The idea that being ‘just a mother’ is not enough is a relatively modern concept. Women continue to work hard to be experienced as equal contributors to the work place and in a world where our worth is so often caught up in what we are producing in terms of work, the approaches of yesteryear, the concept of ‘Lying-in’ or confinement, seem archaic and potential obstacles on the path to returning to ‘normality’. Historically and in many other cultures a woman receives support from those around her, not to minimise the impact of the change in herself and her family but rather to embrace her new role and identity. Celebrations such as the Closing of the Bones Ceremony which is traditional in Ecuador from where it originates is designed to nurture a mother through the transition into parenthood and involves blessing, anointing and massaging the new mother. Often a new mother’s mother will be present, if not at the birth, certainly soon after. She will resume a more active role in care-giving for her daughter allowing her daughter to take care of the needs of her own child and to feel ‘held’ herself as she navigates all the new territory that comes with becoming a parent. In the U.K. today many women find themselves without the support of their mother, coming to motherhood later in life means that it is more likely the grandmother is no longer alive or is perhaps not able to meet the demands involved in supporting a new family. It is true also to say that many women give birth having moved away from their family of origin, often to other countries or continents.

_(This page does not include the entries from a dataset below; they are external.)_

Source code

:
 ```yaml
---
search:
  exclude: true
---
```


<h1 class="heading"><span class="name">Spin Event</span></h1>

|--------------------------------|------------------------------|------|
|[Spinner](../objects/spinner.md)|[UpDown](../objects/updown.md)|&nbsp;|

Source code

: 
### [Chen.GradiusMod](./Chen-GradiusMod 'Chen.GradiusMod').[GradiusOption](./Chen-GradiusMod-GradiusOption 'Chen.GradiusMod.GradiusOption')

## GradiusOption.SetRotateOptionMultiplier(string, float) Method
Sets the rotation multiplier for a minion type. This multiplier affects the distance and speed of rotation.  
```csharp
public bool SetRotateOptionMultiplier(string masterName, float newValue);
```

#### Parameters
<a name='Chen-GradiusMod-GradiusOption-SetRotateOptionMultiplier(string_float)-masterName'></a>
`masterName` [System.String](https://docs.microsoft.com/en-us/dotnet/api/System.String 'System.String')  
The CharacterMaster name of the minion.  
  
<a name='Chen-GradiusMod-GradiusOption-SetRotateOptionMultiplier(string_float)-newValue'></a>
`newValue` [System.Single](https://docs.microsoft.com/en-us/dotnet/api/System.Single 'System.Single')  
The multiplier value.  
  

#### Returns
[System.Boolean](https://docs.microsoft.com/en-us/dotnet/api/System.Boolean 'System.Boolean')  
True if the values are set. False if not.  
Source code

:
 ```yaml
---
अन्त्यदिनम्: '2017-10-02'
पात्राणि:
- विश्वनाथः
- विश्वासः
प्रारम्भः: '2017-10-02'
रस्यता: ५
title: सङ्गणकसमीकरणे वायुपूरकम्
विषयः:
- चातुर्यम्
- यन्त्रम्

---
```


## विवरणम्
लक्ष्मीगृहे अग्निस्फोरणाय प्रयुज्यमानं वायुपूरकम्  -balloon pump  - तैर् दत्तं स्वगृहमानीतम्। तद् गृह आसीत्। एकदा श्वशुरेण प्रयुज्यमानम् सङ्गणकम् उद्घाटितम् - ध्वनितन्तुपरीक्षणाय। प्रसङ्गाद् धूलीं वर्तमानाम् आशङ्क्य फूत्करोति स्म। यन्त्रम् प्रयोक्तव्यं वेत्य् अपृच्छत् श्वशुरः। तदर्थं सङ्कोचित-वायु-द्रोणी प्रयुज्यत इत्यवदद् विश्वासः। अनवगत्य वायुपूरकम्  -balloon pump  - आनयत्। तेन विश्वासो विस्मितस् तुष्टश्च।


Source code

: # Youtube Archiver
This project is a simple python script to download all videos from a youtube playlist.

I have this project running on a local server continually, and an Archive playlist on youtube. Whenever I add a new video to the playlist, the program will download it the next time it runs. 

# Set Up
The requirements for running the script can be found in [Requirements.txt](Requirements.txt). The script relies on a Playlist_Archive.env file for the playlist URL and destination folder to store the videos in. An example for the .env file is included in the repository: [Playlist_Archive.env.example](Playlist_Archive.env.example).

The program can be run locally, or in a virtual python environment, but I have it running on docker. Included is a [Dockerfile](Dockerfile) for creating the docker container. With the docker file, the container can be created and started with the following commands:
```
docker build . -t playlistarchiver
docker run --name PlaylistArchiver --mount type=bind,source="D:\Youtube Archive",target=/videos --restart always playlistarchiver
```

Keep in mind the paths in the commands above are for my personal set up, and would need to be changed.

Just as an infant has much to learn soon after being born, a new mother will be on a steep learning curve of her own. One of the most important things a mother will have to do is learn how to nourish her child. It is of little surprise to me that the subject of feeding a baby is such an emotive one. It is associated with very base desires to perform as a woman, and a mother but also with the need to keep a child alive. The choice to bottle feed or to breastfeed is a very personal one and a woman may need support on this topic, but the choice to breastfeed and failure to do has been associated with decline in maternal mental health. Research has revealed that those planning to breastfeed and not managing to do so are 2.5 times more likely to develop postnatal depression. Messages that breastfeeding is ‘natural’ is not helping, the fact is that it is a skill and that attitudes towards feeding in this way and the way we live now means that this skill is not passed down to us from mothers to daughter and shared by friends. Women are dependent on the care they receive in the hours after they give birth and sadly it is inconsistent. This very fact is making some women more vulnerable than others depending on who is present after their child is born.

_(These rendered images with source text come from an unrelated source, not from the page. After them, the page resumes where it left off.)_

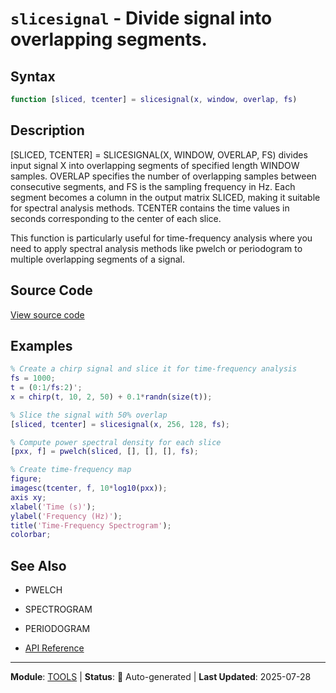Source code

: # `slicesignal` - Divide signal into overlapping segments.

## Syntax

```matlab
function [sliced, tcenter] = slicesignal(x, window, overlap, fs)
```

## Description

[SLICED, TCENTER] = SLICESIGNAL(X, WINDOW, OVERLAP, FS) divides input signal X into overlapping segments of specified length WINDOW samples. OVERLAP specifies the number of overlapping samples between consecutive segments, and FS is the sampling frequency in Hz. Each segment becomes a column in the output matrix SLICED, making it suitable for spectral analysis methods. TCENTER contains the time values in seconds corresponding to the center of each slice.

This function is particularly useful for time-frequency analysis where you need to apply spectral analysis methods like pwelch or periodogram to multiple overlapping segments of a signal.

## Source Code

[View source code](../../../src/tools/slicesignal.m)

## Examples

```matlab
% Create a chirp signal and slice it for time-frequency analysis
fs = 1000;
t = (0:1/fs:2)';
x = chirp(t, 10, 2, 50) + 0.1*randn(size(t));

% Slice the signal with 50% overlap
[sliced, tcenter] = slicesignal(x, 256, 128, fs);

% Compute power spectral density for each slice
[pxx, f] = pwelch(sliced, [], [], [], fs);

% Create time-frequency map
figure;
imagesc(tcenter, f, 10*log10(pxx));
axis xy;
xlabel('Time (s)');
ylabel('Frequency (Hz)');
title('Time-Frequency Spectrogram');
colorbar;
```

## See Also

- PWELCH
- SPECTROGRAM
- PERIODOGRAM

- [API Reference](../README.md)

---

**Module**: [TOOLS](README.md) | **Status**: 🔄 Auto-generated | **Last Updated**: 2025-07-28
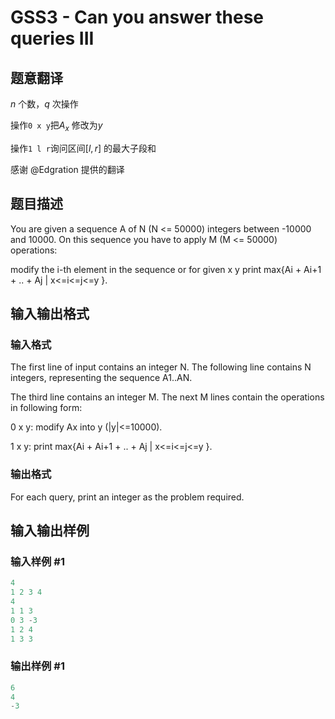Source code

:# GSS3 - Can you answer these queries III

## 题意翻译

$n$ 个数，$q$ 次操作

操作```0 x y```把$A_x$ 修改为$y$

操作```1 l r```询问区间$[l, r]$ 的最大子段和

感谢 @Edgration 提供的翻译

## 题目描述

You are given a sequence A of N (N <= 50000) integers between -10000 and 10000. On this sequence you have to apply M (M <= 50000) operations:

modify the i-th element in the sequence or for given x y print max{Ai + Ai+1 + .. + Aj | x<=i<=j<=y }.

## 输入输出格式

### 输入格式

The first line of input contains an integer N. The following line contains N integers, representing the sequence A1..AN.

The third line contains an integer M. The next M lines contain the operations in following form:

0 x y: modify Ax into y (|y|<=10000).

1 x y: print max{Ai + Ai+1 + .. + Aj | x<=i<=j<=y }.

### 输出格式

For each query, print an integer as the problem required.

## 输入输出样例

### 输入样例 #1

```cpp
4
1 2 3 4
4
1 1 3
0 3 -3
1 2 4
1 3 3
```


### 输出样例 #1

```cpp
6
4
-3
```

So today we live in a very different world to those of our ancestors, we are giving birth without the respect that birth deserves, without our mothers or communities that are set up to support us. There are ways to counteract this, those lucky enough to afford it have the support of the brilliant work that doula’s do, some benefit from the communities that the NCT and other organisations create and have access to lactation consultants and other perinatal experts. My wish is that mothers realise that motherhood is a change, at times wonderful, but also terrifying and uncomfortable and that they are not designed, not should they be, to manage it alone. I want parents to know that there is no shame in needing the support that charities such as Cocoon Family support and APNI provide, and that accessing counselling is away of taking back something that society has taken away from them; someone to be by their side on this difficult part of the journey.